Der „Faust“ fehlt noch in Lina Beckmanns (großen) Sammlung der bedeutenden Preise und Auszeichnungen. Eine Vertreterin der Herner Schauspielfamilie Beckmann hat sich aber bereits in die Liste der Siegerinnen eintragen können: Linas Schwester Maja Beckmann triumphierte 2019 beim „Faust“ für ihre darstellerische Leistung im zehnstündigen Marathon-Stück „Dionysos Stadt“ der Münchner Kammerspiele.

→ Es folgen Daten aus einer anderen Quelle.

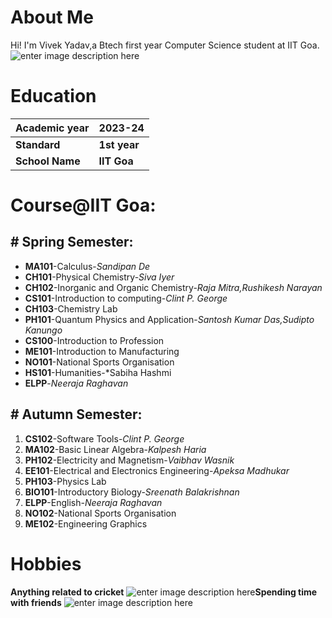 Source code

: 
# About Me
Hi! I'm Vivek Yadav,a Btech first year Computer Science student at IIT Goa.
 ![enter image description here](https://img.freepik.com/free-vector/young-man-character_1308-27408.jpg?size=626&ext=jpg&ga=GA1.1.1923585093.1707282272)

# Education
| Academic year | 2023-24 |
|--|--|
| **Standard** | **1st year** |
| **School Name** | **IIT Goa** |

# Course@IIT Goa:
## # Spring Semester:

 - **MA101**-Calculus-*Sandipan De*
 - **CH101**-Physical Chemistry-*Siva Iyer*
 - **CH102**-Inorganic and Organic Chemistry-*Raja Mitra,Rushikesh Narayan*
 - **CS101**-Introduction to computing-*Clint P. George*
 - **CH103**-Chemistry Lab
 - **PH101**-Quantum Physics and Application-*Santosh Kumar Das,Sudipto Kanungo*
 - **CS100**-Introduction to Profession
 - **ME101**-Introduction to Manufacturing
 - **NO101**-National Sports Organisation
 - **HS101**-Humanities-*Sabiha Hashmi
 - **ELPP**-*Neeraja Raghavan*
 
 ## # Autumn Semester:
 1. **CS102**-Software Tools-*Clint P. George*
 2. **MA102**-Basic Linear Algebra-*Kalpesh Haria*
 3. **PH102**-Electricity and Magnetism-*Vaibhav Wasnik*
 4. **EE101**-Electrical and Electronics Engineering-*Apeksa Madhukar*
 5. **PH103**-Physics Lab
 6. **BIO101**-Introductory Biology-*Sreenath Balakrishnan*
 7. **ELPP**-English-*Neeraja Raghavan*
 8. **NO102**-National Sports Organisation
 9. **ME102**-Engineering Graphics
 
 

# Hobbies
**Anything related to cricket**
![enter image description here](https://resources.pulse.icc-cricket.com/ICC/photo/2022/10/27/10a2c8ac-e904-4b04-adfa-bd97b845858a/Kohli.jpeg)**Spending time with friends**
![enter image description here](https://static.wixstatic.com/media/eb506e_7eaeab3001bb48548ca0917a4c59fa30~mv2.png/v1/fill/w_640,h_426,al_c,q_85,usm_0.66_1.00_0.01,enc_auto/eb506e_7eaeab3001bb48548ca0917a4c59fa30~mv2.png)

 

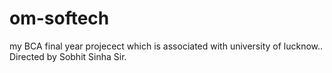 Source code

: # om-softech
my BCA final year projecect which is associated with university of lucknow..
Directed by Sobhit Sinha Sir.
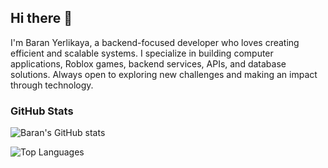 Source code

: ## Hi there 👋

I'm Baran Yerlikaya, a backend-focused developer who loves creating efficient and scalable systems. I specialize in building computer applications, Roblox games, backend services, APIs, and database solutions. Always open to exploring new challenges and making an impact through technology.

### GitHub Stats
![Baran's GitHub stats](https://github-readme-stats.vercel.app/api?username=baranyerlikaya&show_icons=true&theme=tokyonight)

![Top Languages](https://github-readme-stats.vercel.app/api/top-langs/?username=baranyerlikaya&langs_count=8&theme=tokyonight)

Beim Theater Kohlenpott sei Lina – anders als ihre Brüder Till und Nils – nicht aktiv gewesen, sagt Frank Hörner, aber natürlich kenne er sie persönlich. „Ich freue mich, dass ich am 26. November in so guter Gesellschaft bin“, sagt er mit Blick auf die an diesem Tag im Schauspielhaus seiner Geburtsstadt Düsseldorf stattfindenden Verleihung des „Faust“ und auf die Begegnung mit Lina Beckmann.
Der „Rindski“ in Gold
Auch für Frank Hörner wäre es nicht die erste Auszeichnung. Unter anderem hat er in Köln mit zwei Stücken den Kölner Theaterpreis gewonnen. Theater Kohlenpott ist zudem schon häufig zum Kindertheater des Jahres gewählt worden. Und dann gibt es da noch den „Rindski“, den er vor mehr als zwei Jahrzehnten erhalten hat.

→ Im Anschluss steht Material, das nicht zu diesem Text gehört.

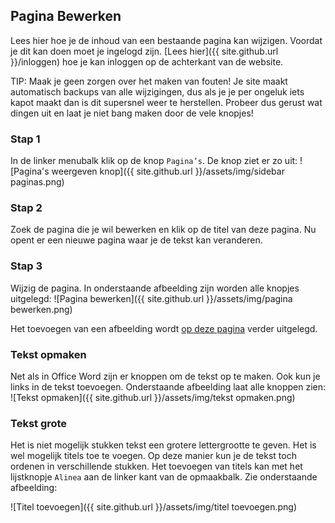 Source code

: ## Pagina Bewerken
Lees hier hoe je de inhoud van een bestaande pagina kan wijzigen. Voordat je dit kan doen moet je ingelogd zijn. [Lees hier]({{ site.github.url }}/inloggen) hoe je kan inloggen op de achterkant van de website.

TIP: Maak je geen zorgen over het maken van fouten! Je site maakt automatisch backups van alle wijzigingen, dus als je je per ongeluk iets kapot maakt dan is dit supersnel weer te herstellen. Probeer dus gerust wat dingen uit en laat je niet bang maken door de vele knopjes!

### Stap 1
In de linker menubalk klik op de knop `Pagina’s`. De knop ziet er zo uit:
![Pagina's weergeven knop]({{ site.github.url }}/assets/img/sidebar paginas.png)

### Stap 2
Zoek de pagina die je wil bewerken en klik op de titel van deze pagina. Nu opent er een nieuwe pagina waar je de tekst kan veranderen.

### Stap 3
Wijzig de pagina. In onderstaande afbeelding zijn worden alle knopjes uitgelegd:
![Pagina bewerken]({{ site.github.url }}/assets/img/pagina bewerken.png)

Het toevoegen van een afbeelding wordt [op deze pagina]({{site.github.url}}/afbeelding-toevoegen) verder uitgelegd.

### Tekst opmaken
Net als in Office Word zijn er knoppen om de tekst op te maken. Ook kun je links in de tekst toevoegen. Onderstaande afbeelding laat alle knoppen zien:
![Tekst opmaken]({{ site.github.url }}/assets/img/tekst opmaken.png)

### Tekst grote
Het is niet mogelijk stukken tekst een grotere lettergrootte te geven. Het is wel mogelijk titels toe te voegen. Op deze manier kun je de tekst toch ordenen in verschillende stukken. Het toevoegen van titels kan met het lijstknopje `Alinea` aan de linker kant van de opmaakbalk. Zie onderstaande afbeelding:

![Titel toevoegen]({{ site.github.url }}/assets/img/titel toevoegen.png)
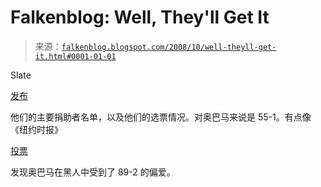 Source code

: <!--yml

category: 未分类

date: 2024-05-12 22:50:53

-->

# Falkenblog: Well, They'll Get It

> 来源：[`falkenblog.blogspot.com/2008/10/well-theyll-get-it.html#0001-01-01`](http://falkenblog.blogspot.com/2008/10/well-theyll-get-it.html#0001-01-01)

Slate

[发布](http://www.slate.com/id/2203151/pagenum/all/)

他们的主要捐助者名单，以及他们的选票情况。对奥巴马来说是 55-1。有点像《纽约时报》

[投票](http://graphics8.nytimes.com/packages/pdf/politics/20080716_POLL.pdf)

发现奥巴马在黑人中受到了 89-2 的偏爱。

Und das kam so: Bei einem gemeinsamen Weinabend hat der bekannte Schweizer Theatermann und Schauspieler Peter Rinderknecht festgestellt, dass Hörner noch keinen Preis gewonnen hat. Daraufhin rief Rinderknecht die Auszeichnung „Rindski“ ins Leben, ließ eine goldene Trophäe von einem Bekannten gestalten und verlieh sie offiziell an ihn. Frank Hörner: „Der ,Rindski’ steht heute in meinem Schlafzimmer. Ich schaue ihn mir jeden Morgen an und bekommen gute Laune.“
>>> Krieg und Krise: Frank Hörner warnt vor Kürzungen in der Kultur
„Ich finde, dass Herne hervorragend ausgestattet ist mit Kultur für ein junges Publikum“, sagt Frank Hörner. Er habe jedoch bisweilen das Gefühl, dass dies weder der Stadt noch der Politik so richtig klar sei, welche Juwelen es hier gebe.

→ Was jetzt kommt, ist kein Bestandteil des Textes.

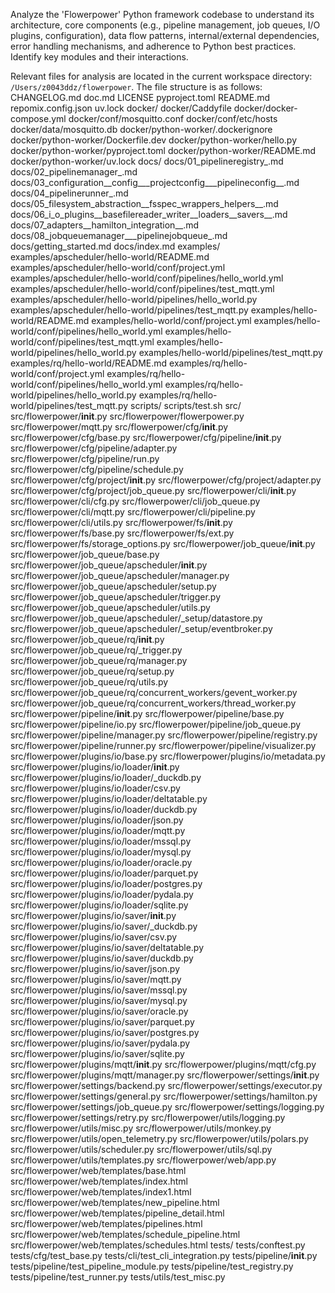 Analyze the 'Flowerpower' Python framework codebase to understand its architecture, core components (e.g., pipeline management, job queues, I/O plugins, configuration), data flow patterns, internal/external dependencies, error handling mechanisms, and adherence to Python best practices. Identify key modules and their interactions.

Relevant files for analysis are located in the current workspace directory: `/Users/z0043ddz/flowerpower`.
The file structure is as follows:
CHANGELOG.md
doc.md
LICENSE
pyproject.toml
README.md
repomix.config.json
uv.lock
docker/
docker/Caddyfile
docker/docker-compose.yml
docker/conf/mosquitto.conf
docker/conf/etc/hosts
docker/data/mosquitto.db
docker/python-worker/.dockerignore
docker/python-worker/Dockerfile.dev
docker/python-worker/hello.py
docker/python-worker/pyproject.toml
docker/python-worker/README.md
docker/python-worker/uv.lock
docs/
docs/01_pipelineregistry_.md
docs/02_pipelinemanager_.md
docs/03_configuration__config___projectconfig___pipelineconfig__.md
docs/04_pipelinerunner_.md
docs/05_filesystem_abstraction__fsspec_wrappers_helpers__.md
docs/06_i_o_plugins__basefilereader_writer__loaders__savers__.md
docs/07_adapters__hamilton_integration__.md
docs/08_jobqueuemanager___pipelinejobqueue_.md
docs/getting_started.md
docs/index.md
examples/
examples/apscheduler/hello-world/README.md
examples/apscheduler/hello-world/conf/project.yml
examples/apscheduler/hello-world/conf/pipelines/hello_world.yml
examples/apscheduler/hello-world/conf/pipelines/test_mqtt.yml
examples/apscheduler/hello-world/pipelines/hello_world.py
examples/apscheduler/hello-world/pipelines/test_mqtt.py
examples/hello-world/README.md
examples/hello-world/conf/project.yml
examples/hello-world/conf/pipelines/hello_world.yml
examples/hello-world/conf/pipelines/test_mqtt.yml
examples/hello-world/pipelines/hello_world.py
examples/hello-world/pipelines/test_mqtt.py
examples/rq/hello-world/README.md
examples/rq/hello-world/conf/project.yml
examples/rq/hello-world/conf/pipelines/hello_world.yml
examples/rq/hello-world/pipelines/hello_world.py
examples/rq/hello-world/pipelines/test_mqtt.py
scripts/
scripts/test.sh
src/
src/flowerpower/__init__.py
src/flowerpower/flowerpower.py
src/flowerpower/mqtt.py
src/flowerpower/cfg/__init__.py
src/flowerpower/cfg/base.py
src/flowerpower/cfg/pipeline/__init__.py
src/flowerpower/cfg/pipeline/adapter.py
src/flowerpower/cfg/pipeline/run.py
src/flowerpower/cfg/pipeline/schedule.py
src/flowerpower/cfg/project/__init__.py
src/flowerpower/cfg/project/adapter.py
src/flowerpower/cfg/project/job_queue.py
src/flowerpower/cli/__init__.py
src/flowerpower/cli/cfg.py
src/flowerpower/cli/job_queue.py
src/flowerpower/cli/mqtt.py
src/flowerpower/cli/pipeline.py
src/flowerpower/cli/utils.py
src/flowerpower/fs/__init__.py
src/flowerpower/fs/base.py
src/flowerpower/fs/ext.py
src/flowerpower/fs/storage_options.py
src/flowerpower/job_queue/__init__.py
src/flowerpower/job_queue/base.py
src/flowerpower/job_queue/apscheduler/__init__.py
src/flowerpower/job_queue/apscheduler/manager.py
src/flowerpower/job_queue/apscheduler/setup.py
src/flowerpower/job_queue/apscheduler/trigger.py
src/flowerpower/job_queue/apscheduler/utils.py
src/flowerpower/job_queue/apscheduler/_setup/datastore.py
src/flowerpower/job_queue/apscheduler/_setup/eventbroker.py
src/flowerpower/job_queue/rq/__init__.py
src/flowerpower/job_queue/rq/_trigger.py
src/flowerpower/job_queue/rq/manager.py
src/flowerpower/job_queue/rq/setup.py
src/flowerpower/job_queue/rq/utils.py
src/flowerpower/job_queue/rq/concurrent_workers/gevent_worker.py
src/flowerpower/job_queue/rq/concurrent_workers/thread_worker.py
src/flowerpower/pipeline/__init__.py
src/flowerpower/pipeline/base.py
src/flowerpower/pipeline/io.py
src/flowerpower/pipeline/job_queue.py
src/flowerpower/pipeline/manager.py
src/flowerpower/pipeline/registry.py
src/flowerpower/pipeline/runner.py
src/flowerpower/pipeline/visualizer.py
src/flowerpower/plugins/io/base.py
src/flowerpower/plugins/io/metadata.py
src/flowerpower/plugins/io/loader/__init__.py
src/flowerpower/plugins/io/loader/_duckdb.py
src/flowerpower/plugins/io/loader/csv.py
src/flowerpower/plugins/io/loader/deltatable.py
src/flowerpower/plugins/io/loader/duckdb.py
src/flowerpower/plugins/io/loader/json.py
src/flowerpower/plugins/io/loader/mqtt.py
src/flowerpower/plugins/io/loader/mssql.py
src/flowerpower/plugins/io/loader/mysql.py
src/flowerpower/plugins/io/loader/oracle.py
src/flowerpower/plugins/io/loader/parquet.py
src/flowerpower/plugins/io/loader/postgres.py
src/flowerpower/plugins/io/loader/pydala.py
src/flowerpower/plugins/io/loader/sqlite.py
src/flowerpower/plugins/io/saver/__init__.py
src/flowerpower/plugins/io/saver/_duckdb.py
src/flowerpower/plugins/io/saver/csv.py
src/flowerpower/plugins/io/saver/deltatable.py
src/flowerpower/plugins/io/saver/duckdb.py
src/flowerpower/plugins/io/saver/json.py
src/flowerpower/plugins/io/saver/mqtt.py
src/flowerpower/plugins/io/saver/mssql.py
src/flowerpower/plugins/io/saver/mysql.py
src/flowerpower/plugins/io/saver/oracle.py
src/flowerpower/plugins/io/saver/parquet.py
src/flowerpower/plugins/io/saver/postgres.py
src/flowerpower/plugins/io/saver/pydala.py
src/flowerpower/plugins/io/saver/sqlite.py
src/flowerpower/plugins/mqtt/__init__.py
src/flowerpower/plugins/mqtt/cfg.py
src/flowerpower/plugins/mqtt/manager.py
src/flowerpower/settings/__init__.py
src/flowerpower/settings/backend.py
src/flowerpower/settings/executor.py
src/flowerpower/settings/general.py
src/flowerpower/settings/hamilton.py
src/flowerpower/settings/job_queue.py
src/flowerpower/settings/logging.py
src/flowerpower/settings/retry.py
src/flowerpower/utils/logging.py
src/flowerpower/utils/misc.py
src/flowerpower/utils/monkey.py
src/flowerpower/utils/open_telemetry.py
src/flowerpower/utils/polars.py
src/flowerpower/utils/scheduler.py
src/flowerpower/utils/sql.py
src/flowerpower/utils/templates.py
src/flowerpower/web/app.py
src/flowerpower/web/templates/base.html
src/flowerpower/web/templates/index.html
src/flowerpower/web/templates/index1.html
src/flowerpower/web/templates/new_pipeline.html
src/flowerpower/web/templates/pipeline_detail.html
src/flowerpower/web/templates/pipelines.html
src/flowerpower/web/templates/schedule_pipeline.html
src/flowerpower/web/templates/schedules.html
tests/
tests/conftest.py
tests/cfg/test_base.py
tests/cli/test_cli_integration.py
tests/pipeline/__init__.py
tests/pipeline/test_pipeline_module.py
tests/pipeline/test_registry.py
tests/pipeline/test_runner.py
tests/utils/test_misc.py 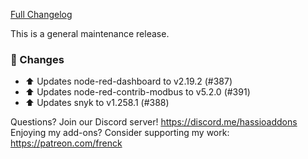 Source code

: [Full Changelog][changelog]

This is a general maintenance release.

### 🔨  Changes

- :arrow_up: Updates node-red-dashboard to v2.19.2 (#387)
- :arrow_up: Updates node-red-contrib-modbus to v5.2.0 (#391)
- :arrow_up: Updates snyk to v1.258.1 (#388)

[changelog]: https://github.com/hassio-addons/addon-node-red/compare/v5.0.5...v5.0.6

Questions? Join our Discord server! https://discord.me/hassioaddons
Enjoying my add-ons? Consider supporting my work: https://patreon.com/frenck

Das gelte nicht nur fürs Theater Kohlenpott, sondern beispielsweise auch für Pottporus oder Renegade. „Mit diesem Pfund könnte Herne eigentlich wuchern“, so der Kohlenpott-Leiter. Er würde sich eine bessere Ausstattung wünschen, gerade was den technischen Bereich angehe.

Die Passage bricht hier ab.